Les choses en fait sont beaucoup moins simples à formuler si nous cherchons à serrer d’aussi près que possible la dialectique dont il s’agit. Si le phallus a un rapport à l’être du sujet, ce n’est pas avec l’être du sujet pur et simple, ce n’est pas par rapport à ce sujet prétendu sujet-de-la-connaissance, support noétique de tous les objets, c’est avec un sujet parlant, avec un sujet en tant qu’il assume son identité et comme tel, je dirais (c’est pour cela que le phallus joue sa fonc-tion essentiellement signifiante) que le Sujet à la fois l’est et ne l’est pas.
je m’excuse du caractère algébrique que prendront les choses, mais il faut bien que nous apprenions à fixer les idées puisque, pour certains, des questions se posent. Si dans la notation quelque chose se présente, et nous allons y revenir tout à l’heure, comme étant le sujet barré en face de l’objet, $àa, c’est-à-dire le sujet du désir, le sujet en tant que dans son rapport à l’objet, il est lui-même profondément mis en question et que c’est cela qui constitue la spécificité du rapport du désir dans le sujet lui-même; c’est en tant que le sujet est dans notre notation le sujet barré, qu’on peut dire qu’il est possible, dans certaines conditions, de lui donner comme signifiant le phallus. Ceci en tant qu’il est le sujet parlant.

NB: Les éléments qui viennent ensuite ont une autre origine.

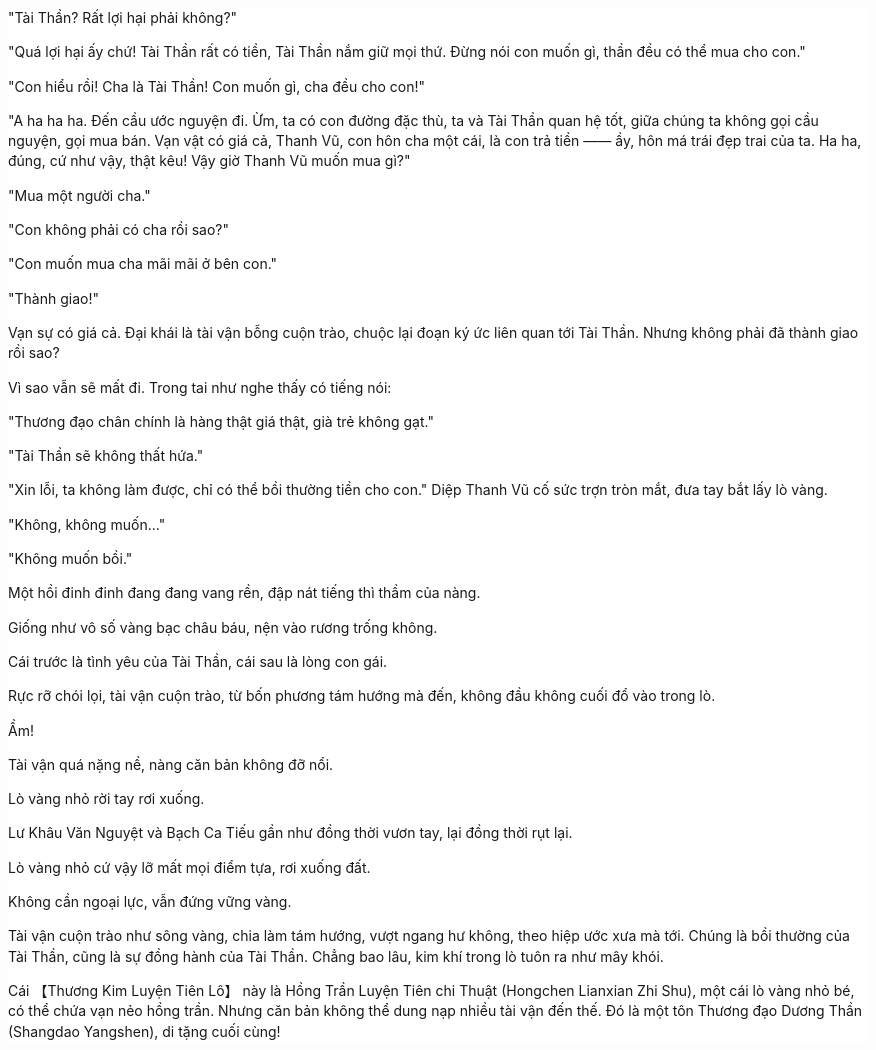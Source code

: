 "Tài Thần? Rất lợi hại phải không?"

"Quá lợi hại ấy chứ! Tài Thần rất có tiền, Tài Thần nắm giữ mọi thứ. Đừng nói con muốn gì, thần đều có thể mua cho con."

"Con hiểu rồi! Cha là Tài Thần! Con muốn gì, cha đều cho con!"

"A ha ha ha. Đến cầu ước nguyện đi. Ừm, ta có con đường đặc thù, ta và Tài Thần quan hệ tốt, giữa chúng ta không gọi cầu nguyện, gọi mua bán. Vạn vật có giá cả, Thanh Vũ, con hôn cha một cái, là con trả tiền —— ầy, hôn má trái đẹp trai của ta. Ha ha, đúng, cứ như vậy, thật kêu! Vậy giờ Thanh Vũ muốn mua gì?"

"Mua một người cha."

"Con không phải có cha rồi sao?"

"Con muốn mua cha mãi mãi ở bên con."

"Thành giao!"

Vạn sự có giá cả. Đại khái là tài vận bỗng cuộn trào, chuộc lại đoạn ký ức liên quan tới Tài Thần. Nhưng không phải đã thành giao rồi sao?

Vì sao vẫn sẽ mất đi. Trong tai như nghe thấy có tiếng nói:

"Thương đạo chân chính là hàng thật giá thật, già trẻ không gạt."

"Tài Thần sẽ không thất hứa."

"Xin lỗi, ta không làm được, chỉ có thể bồi thường tiền cho con." Diệp Thanh Vũ cố sức trợn tròn mắt, đưa tay bắt lấy lò vàng.

"Không, không muốn..."

"Không muốn bồi."

Một hồi đinh đinh đang đang vang rền, đập nát tiếng thì thầm của nàng.

Giống như vô số vàng bạc châu báu, nện vào rương trống không.

Cái trước là tình yêu của Tài Thần, cái sau là lòng con gái.

Rực rỡ chói lọi, tài vận cuộn trào, từ bốn phương tám hướng mà đến, không đầu không cuối đổ vào trong lò.

Ầm!

Tài vận quá nặng nề, nàng căn bản không đỡ nổi.

Lò vàng nhỏ rời tay rơi xuống.

Lư Khâu Văn Nguyệt và Bạch Ca Tiếu gần như đồng thời vươn tay, lại đồng thời rụt lại.

Lò vàng nhỏ cứ vậy lỡ mất mọi điểm tựa, rơi xuống đất.

Không cần ngoại lực, vẫn đứng vững vàng.

Tài vận cuộn trào như sông vàng, chia làm tám hướng, vượt ngang hư không, theo hiệp ước xưa mà tới. Chúng là bồi thường của Tài Thần, cũng là sự đồng hành của Tài Thần. Chẳng bao lâu, kim khí trong lò tuôn ra như mây khói.

Cái 【Thương Kim Luyện Tiên Lô】 này là Hồng Trần Luyện Tiên chi Thuật (Hongchen Lianxian Zhi Shu), một cái lò vàng nhỏ bé, có thể chứa vạn nẻo hồng trần. Nhưng căn bản không thể dung nạp nhiều tài vận đến thế. Đó là một tôn Thương đạo Dương Thần (Shangdao Yangshen), di tặng cuối cùng!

Il est et il n’est pas le phallus. Il l’est parce que c’est le signifiant sous lequel le langage le désigne, et il ne l’est pas pour autant que le langage, et justement la loi du langage, sur un autre plan le lui dérobe. En fait les choses ne se passent pas là sur le même plan. Si la loi le lui dérobe, c’est précisément pour arranger les choses, c’est qu’un certain choix à ce moment-là est fait. La loi en fin de compte apporte dans la situation une définition, une répartition, un changement de plan. La loi lui rappelle qu’il l’a ou qu’il ne l’a pas. Mais en fait ce qui se passe est quelque chose qui joue tout entier dans l’intervalle entre cette identification signifiante et cette répartition des rôles; le sujet est le phallus, mais le sujet, bien entendu, n’est pas le phallus.
Je vais mettre l’accent sur quelque chose que la forme même du jeu de la négation dans la langue nous permettra de saisir dans une formule où se passe le glissement concernant l’usage du verbe être. On peut dire que le moment décisif, celui autour duquel tourne l’assomption de la castration est ceci : oui, on peut dire qu’il est et qu’il n’est pas le phallus, mais il n’est pas sans l’avoir.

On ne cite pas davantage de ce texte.